WHAT IS NEEDED: Every line of the material that includes the word "such" is to be shown.

** Opening RECORDS PROVIDED block **

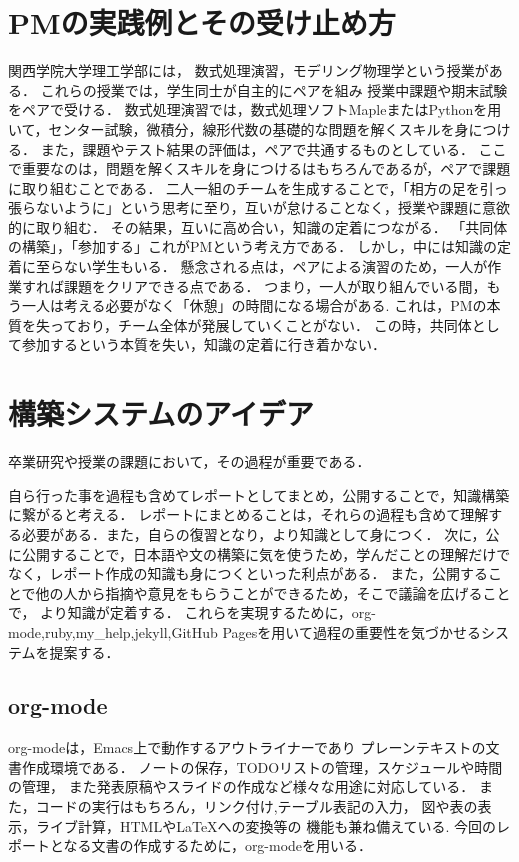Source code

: \documentclass[a4,p11]{article}
\begin{document}
\section{PMの実践例とその受け止め方}
\label{sec:org2fc986b}
関西学院大学理工学部には，
数式処理演習，モデリング物理学という授業がある．
これらの授業では，学生同士が自主的にペアを組み
授業中課題や期末試験をペアで受ける．
数式処理演習では，数式処理ソフトMapleまたはPythonを用いて，センター試験，微積分，線形代数の基礎的な問題を解くスキルを身につける．
また，課題やテスト結果の評価は，ペアで共通するものとしている．
ここで重要なのは，問題を解くスキルを身につけるはもちろんであるが，ペアで課題に取り組むことである．
二人一組のチームを生成することで，「相方の足を引っ張らないように」という思考に至り，互いが怠けることなく，授業や課題に意欲的に取り組む．
その結果，互いに高め合い，知識の定着につながる．
「共同体の構築」，「参加する」これがPMという考え方である．
しかし，中には知識の定着に至らない学生もいる．
懸念される点は，ペアによる演習のため，一人が作業すれば課題をクリアできる点である．
つまり，一人が取り組んでいる間，もう一人は考える必要がなく「休憩」の時間になる場合がある.
これは，PMの本質を失っており，チーム全体が発展していくことがない．
この時，共同体として参加するという本質を失い，知識の定着に行き着かない．

\section{構築システムのアイデア}
\label{sec:orge53e136}

卒業研究や授業の課題において，その過程が重要である．

自ら行った事を過程も含めてレポートとしてまとめ，公開することで，知識構築に繋がると考える．
レポートにまとめることは，それらの過程も含めて理解する必要がある．また，自らの復習となり，より知識として身につく．
次に，公に公開することで，日本語や文の構築に気を使うため，学んだことの理解だけでなく，レポート作成の知識も身につくといった利点がある．
また，公開することで他の人から指摘や意見をもらうことができるため，そこで議論を広げることで，
より知識が定着する．
これらを実現するために，org-mode,ruby,my\_help,jekyll,GitHub Pagesを用いて過程の重要性を気づかせるシステムを提案する．
\subsection{org-mode}
\label{sec:org9918c31}
org-modeは，Emacs上で動作するアウトライナーであり
プレーンテキストの文書作成環境である．
ノートの保存，TODOリストの管理，スケジュールや時間の管理，
また発表原稿やスライドの作成など様々な用途に対応している．
また，コードの実行はもちろん，リンク付け,テーブル表記の入力，
図や表の表示，ライブ計算，HTMLや\LaTeX{}への変換等の
機能も兼ね備えている.
今回のレポートとなる文書の作成するために，org-modeを用いる．
\end{document}
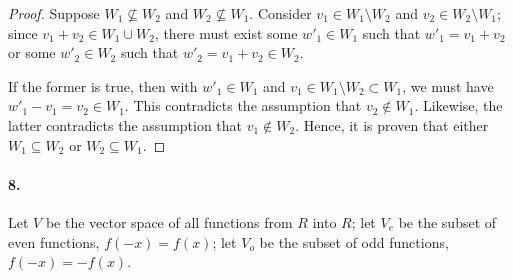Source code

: \documentclass{article}
\begin{document}
\begin{proof}
  Suppose $W_1 \not\subseteq W_2$ and $W_2 \not\subseteq W_1$. Consider $v_1 \in
  W_1 \setminus W_2$ and $v_2 \in W_2 \setminus W_1$; since $v_1 + v_2 \in W_1
  \cup W_2$, there must exist some $w'_1 \in W_1$ such that $w'_1 = v_1 + v_2$
  or some $w'_2 \in W_2$ such that $w'_2 = v_1 + v_2 \in W_2$.

  If the former is true, then with $w'_1 \in W_1$ and $v_1 \in W_1 \setminus W_2
  \subset W_1$, we must have $w'_1 - v_1 = v_2 \in W_1$. This contradicts the
  assumption that $v_2 \not\in W_1$. Likewise, the latter contradicts the
  assumption that $v_1 \not\in W_2$. Hence, it is proven that either $W_1
  \subseteq W_2$ or $W_2 \subseteq W_1$.
\end{proof}

\paragraph{8.} Let $V$ be the vector space of all functions from $R$ into $R$;
let $V_e$ be the subset of even functions, $f(-x) = f(x)$; let $V_o$ be the
subset of odd functions, $f(-x) = -f(x)$.
\end{document}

** Closing RECORDS PROVIDED block **

YOUR RESPONSE:
  \cup W_2$, there must exist some $w'_1 \in W_1$ such that $w'_1 = v_1 + v_2$
  or some $w'_2 \in W_2$ such that $w'_2 = v_1 + v_2 \in W_2$.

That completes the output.